The central-coordinator model is a bottleneck, but it is a bottleneck practitioners understand. The decentralized alternative posts better numbers on structured benchmarks and halves the cost. The open question is whether it can handle the messy, conflicting, overlapping tasks that make up most real multi-agent work. The answer to that question will determine whether shared context becomes the default coordination mechanism or remains a specialized technique for well-partitioned problems.

Frequently Asked Questions

What does a team migrating from CrewAI to a shared-context model actually need to build?

CrewAI’s manager agent handles task decomposition, routing, and error recovery out of the box.

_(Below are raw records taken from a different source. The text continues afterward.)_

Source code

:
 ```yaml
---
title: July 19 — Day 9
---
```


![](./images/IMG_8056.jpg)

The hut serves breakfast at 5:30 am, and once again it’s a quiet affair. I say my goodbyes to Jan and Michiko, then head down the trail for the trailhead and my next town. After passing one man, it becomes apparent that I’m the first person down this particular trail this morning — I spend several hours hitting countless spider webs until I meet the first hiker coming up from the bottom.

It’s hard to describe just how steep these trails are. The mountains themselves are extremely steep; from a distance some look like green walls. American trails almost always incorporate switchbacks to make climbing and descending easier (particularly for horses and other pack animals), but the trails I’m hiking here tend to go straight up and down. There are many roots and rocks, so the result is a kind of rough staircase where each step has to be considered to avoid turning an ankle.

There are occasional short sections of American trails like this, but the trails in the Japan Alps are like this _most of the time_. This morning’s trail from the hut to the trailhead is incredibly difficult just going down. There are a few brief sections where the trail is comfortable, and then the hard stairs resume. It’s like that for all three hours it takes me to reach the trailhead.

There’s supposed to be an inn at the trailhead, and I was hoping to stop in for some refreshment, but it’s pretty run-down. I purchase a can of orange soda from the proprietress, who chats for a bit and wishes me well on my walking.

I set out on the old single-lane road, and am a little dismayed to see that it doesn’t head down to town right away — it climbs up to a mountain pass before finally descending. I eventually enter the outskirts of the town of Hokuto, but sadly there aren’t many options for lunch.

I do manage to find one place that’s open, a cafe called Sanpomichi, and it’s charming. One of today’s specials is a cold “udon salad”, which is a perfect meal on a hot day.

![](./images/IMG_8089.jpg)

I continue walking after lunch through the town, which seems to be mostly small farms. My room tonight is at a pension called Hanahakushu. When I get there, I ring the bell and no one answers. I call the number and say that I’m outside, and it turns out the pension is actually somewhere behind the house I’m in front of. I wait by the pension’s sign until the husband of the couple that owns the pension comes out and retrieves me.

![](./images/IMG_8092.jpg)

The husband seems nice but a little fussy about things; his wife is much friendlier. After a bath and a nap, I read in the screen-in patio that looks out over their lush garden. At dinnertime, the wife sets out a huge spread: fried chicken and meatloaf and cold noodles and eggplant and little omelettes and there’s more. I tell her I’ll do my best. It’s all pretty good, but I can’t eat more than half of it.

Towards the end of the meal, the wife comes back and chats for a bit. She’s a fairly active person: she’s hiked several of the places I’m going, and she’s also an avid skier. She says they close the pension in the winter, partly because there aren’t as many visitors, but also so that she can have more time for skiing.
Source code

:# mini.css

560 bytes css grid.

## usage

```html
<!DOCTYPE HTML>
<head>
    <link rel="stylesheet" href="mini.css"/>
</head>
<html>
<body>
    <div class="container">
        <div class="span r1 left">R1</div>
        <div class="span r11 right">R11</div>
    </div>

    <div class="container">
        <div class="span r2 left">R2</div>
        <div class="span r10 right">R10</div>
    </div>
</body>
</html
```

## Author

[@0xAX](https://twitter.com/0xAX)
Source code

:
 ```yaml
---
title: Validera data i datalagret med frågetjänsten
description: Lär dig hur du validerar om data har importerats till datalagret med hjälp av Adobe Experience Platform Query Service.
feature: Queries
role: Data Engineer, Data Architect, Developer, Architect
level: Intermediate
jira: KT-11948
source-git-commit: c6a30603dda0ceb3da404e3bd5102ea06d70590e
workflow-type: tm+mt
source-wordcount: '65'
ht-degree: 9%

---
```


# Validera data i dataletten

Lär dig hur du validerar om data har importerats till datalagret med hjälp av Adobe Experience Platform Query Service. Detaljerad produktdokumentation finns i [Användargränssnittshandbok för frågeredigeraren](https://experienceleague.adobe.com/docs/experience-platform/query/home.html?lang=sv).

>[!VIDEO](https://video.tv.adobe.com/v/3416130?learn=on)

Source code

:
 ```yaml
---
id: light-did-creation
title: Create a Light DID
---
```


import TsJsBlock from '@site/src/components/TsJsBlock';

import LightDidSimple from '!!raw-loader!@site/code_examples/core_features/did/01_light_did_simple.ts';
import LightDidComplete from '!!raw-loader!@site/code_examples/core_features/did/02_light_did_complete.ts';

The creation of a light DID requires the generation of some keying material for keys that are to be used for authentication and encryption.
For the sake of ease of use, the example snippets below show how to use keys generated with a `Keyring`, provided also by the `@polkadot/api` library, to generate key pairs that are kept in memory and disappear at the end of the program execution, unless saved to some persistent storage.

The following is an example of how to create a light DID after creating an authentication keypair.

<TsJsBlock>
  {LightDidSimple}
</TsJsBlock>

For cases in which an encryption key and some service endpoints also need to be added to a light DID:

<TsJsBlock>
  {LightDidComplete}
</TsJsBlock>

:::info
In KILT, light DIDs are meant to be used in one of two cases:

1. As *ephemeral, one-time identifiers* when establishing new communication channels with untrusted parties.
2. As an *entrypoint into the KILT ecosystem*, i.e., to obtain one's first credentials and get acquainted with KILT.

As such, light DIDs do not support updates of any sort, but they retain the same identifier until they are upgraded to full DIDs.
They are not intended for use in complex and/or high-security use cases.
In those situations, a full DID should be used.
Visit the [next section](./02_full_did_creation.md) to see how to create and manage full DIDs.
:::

Replacing it requires building a verified context store with read/write gating, a task queue that agents can pull from autonomously, and a verification function that validates outputs before they become visible to other agents. Teams also need a conflict resolution layer that CrewAI never required, because the manager previously serialized all decisions. The DeLM paper does not specify an off-the-shelf implementation of any of these components.

How does DeLM’s verification step differ from consensus protocols like Raft or Paxos?

Raft and Paxos solve agreement on a single value among known participants with strong consistency guarantees. DeLM’s verification validates individual agent outputs against task requirements before writing them to shared context, but it does not establish ordering or agreement across concurrent writes. Two agents can pass verification with contradictory results, and both can land in the context store. The verification step is closer to a type check than a consensus round.

What workload characteristics make shared-context coordination riskiest?

Tasks with tight coupling between subproblems, where one agent’s output changes the correct answer for another agent’s subtask, are the worst case. Refactoring a monorepo with cross-module dependencies is one example: two agents might independently refactor interdependent interfaces and each produce verified but mutually incompatible changes. SWE-bench avoids this problem because its issues decompose into mostly independent function-level fixes with low coupling between patches.

Can DeLM mix model families within a single run, or must all agents use the same LLM?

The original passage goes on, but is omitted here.